Eu desço do carro sentindo o ar de Búzios me invadir os pulmões como se fosse uma memória líquida. Sal. Sol. Vento quente. E um passado que nunca me largou, só aprendeu a esperar. O calor cola o vestido ao meu corpo, desenhando as curvas que o Rio de Janeiro moldou com o tempo e a maturidade. Por um segundo, eu fecho os olhos. Respiro fundo. Não para acalmar. Para ancorar. Eu voltei porque quis. Porque escolhi. Porque agora sou capaz de sustentar o peso da minha própria existência.

A casa de praia da minha família continua exatamente como sempre esteve. Branca, ampla, elegante sem esforço. Janelas enormes abertas para o mar, como se nada ali precisasse se esconder. Luxo sem ostentação. Conforto sem culpa. Meu pai sempre fez questão de que esse lugar fosse um refúgio, não uma vitrine. Mesmo assim, cada centímetro carrega história demais. Minha infância espalhada pelos corredores. Minhas férias intermináveis. Os pés descalços correndo pela varanda. As risadas altas. Os sonhos ingênuos.

E o primeiro homem que eu amei — em silêncio.

Puxo a mala pela varanda, sentindo a madeira quente sob a sola do pé. O som do mar b**e num ritmo constante, quase hipnótico. Poderia ser só isso. Uma volta para casa depois de anos fora. Um recomeço profissional. Um retorno planejado, racional. Mas nunca foi só isso.

Porque ele está aqui.

— Heloísa?

A voz chega antes da imagem. Grave. Masculina. Um pouco rouca. Como sempre foi, mas agora com uma ressonância que parece vibrar diretamente no meu baixo ventre. Meu corpo reage antes de mim. Ombros tensionam. O estômago contrai. O coração acelera como se tivesse sido chamado pelo nome também. Eu me viro devagar, recompondo a máscara de indiferença que levei sete anos para esculpir.

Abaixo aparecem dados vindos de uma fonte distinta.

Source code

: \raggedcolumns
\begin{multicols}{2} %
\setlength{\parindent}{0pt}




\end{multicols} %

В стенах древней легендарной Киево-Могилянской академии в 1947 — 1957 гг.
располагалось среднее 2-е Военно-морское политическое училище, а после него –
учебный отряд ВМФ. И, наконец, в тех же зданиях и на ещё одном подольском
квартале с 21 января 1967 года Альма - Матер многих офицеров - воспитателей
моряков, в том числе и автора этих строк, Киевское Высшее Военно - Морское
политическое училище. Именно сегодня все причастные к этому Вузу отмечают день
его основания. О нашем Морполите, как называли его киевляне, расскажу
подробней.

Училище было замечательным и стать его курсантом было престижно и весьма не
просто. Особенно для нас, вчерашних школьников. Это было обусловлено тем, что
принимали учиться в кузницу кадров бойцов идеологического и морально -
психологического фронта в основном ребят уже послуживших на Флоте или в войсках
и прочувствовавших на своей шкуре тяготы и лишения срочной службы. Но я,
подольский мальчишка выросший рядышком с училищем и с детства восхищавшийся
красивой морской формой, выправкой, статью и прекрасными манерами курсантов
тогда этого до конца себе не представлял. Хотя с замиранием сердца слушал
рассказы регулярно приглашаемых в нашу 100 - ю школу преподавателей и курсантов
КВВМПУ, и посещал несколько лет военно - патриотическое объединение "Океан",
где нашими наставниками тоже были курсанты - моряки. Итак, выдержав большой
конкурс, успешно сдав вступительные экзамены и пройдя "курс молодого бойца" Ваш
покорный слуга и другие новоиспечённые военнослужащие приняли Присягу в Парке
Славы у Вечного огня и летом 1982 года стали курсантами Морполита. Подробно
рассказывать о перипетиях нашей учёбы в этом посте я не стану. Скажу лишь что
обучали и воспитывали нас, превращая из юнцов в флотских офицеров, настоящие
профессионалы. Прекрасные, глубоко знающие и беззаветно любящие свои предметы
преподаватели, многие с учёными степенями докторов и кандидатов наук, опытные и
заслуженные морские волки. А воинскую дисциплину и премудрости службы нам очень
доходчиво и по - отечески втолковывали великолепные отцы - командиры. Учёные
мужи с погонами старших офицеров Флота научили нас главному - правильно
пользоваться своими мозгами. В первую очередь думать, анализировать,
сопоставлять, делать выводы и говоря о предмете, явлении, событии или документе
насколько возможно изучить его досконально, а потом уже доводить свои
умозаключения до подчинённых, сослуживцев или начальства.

Heitor Valente está encostado no b**ente da porta, braços cruzados, camisa de linho azul-claro aberta no peito, revelando o bronzeado que Búzios nunca deixou desbotar. O sol b**e nele de um jeito quase injusto, destacando o que eu não esperava: os cabelos castanhos agora estão salpicados de fios prateados. O grisalho nas têmporas o deixou absurdamente mais bonito, conferindo-lhe uma aura de autoridade e perigo que eu não estava preparada para enfrentar. A linha firme do maxilar, a barba por fazer agora também mesclada de cinza... ele não é apenas presença. Ele é um impacto sísmico.

Ele tira os óculos escuros devagar, e o gesto é quase cinematográfico. Eu percebo o momento exato em que o ar falta nos pulmões dele. Os olhos azuis, sempre tão atentos, se arregalam por uma fração de segundo antes de se estreitarem, percorrendo meu corpo com uma fome que ele não consegue esconder. Ele não está apenas me vendo; ele está tentando processar como a menina que ele rejeitou se transformou nessa mulher que agora ocupa o espaço com tanta propriedade.

Mas então, ele se move. Ele se desprende do batente e caminha em minha direção com uma calma calculada, a mesma segurança de quem sempre soube seu lugar nesta casa. Ele para a poucos centímetros de mim, e o cheiro dele — mar e madeira — me atinge como um soco. Ele estende os braços e me envolve em um abraço breve, protetor demais para o meu gosto. Antes que eu possa reagir, ele se inclina e deposita um beijo suave, quase paternal, na minha testa.

O gesto faz meu sangue ferver instantaneamente. Não de desejo, mas de uma irritação profunda e familiar.

— Você… cresceu — ele diz, afastando-se apenas o suficiente para me olhar de cima, como se ainda estivesse conferindo minha altura.

Aquele beijo na testa. Aquele abraço de "tio". A tentativa deliberada de me manter na caixa da menininha inofensiva que ele sempre quis lembrar.

Seguro o olhar, sentindo a eletricidade estalar no ar entre nós, agora tingida pela minha raiva silenciosa.

— Cresci por dentro — respondo, a voz mais cortante do que eu planejei. — Porque, da última vez que nos vimos, eu já tinha vinte anos. E, pelo que me lembro, o tamanho é o mesmo.

O canto da boca dele se contrai. Não chega a ser um sorriso. É surpresa. Ajuste. Incômodo. Ele percebe que o beijo na testa não teve o efeito de "acalmar a criança" que ele esperava.

— Faz tempo — ele diz, como se isso explicasse o abismo que se abriu entre nós.

— Faz — concordo. — Tempo suficiente para algumas coisas mudarem. Inclusive o meu gosto por certas demonstrações de afeto.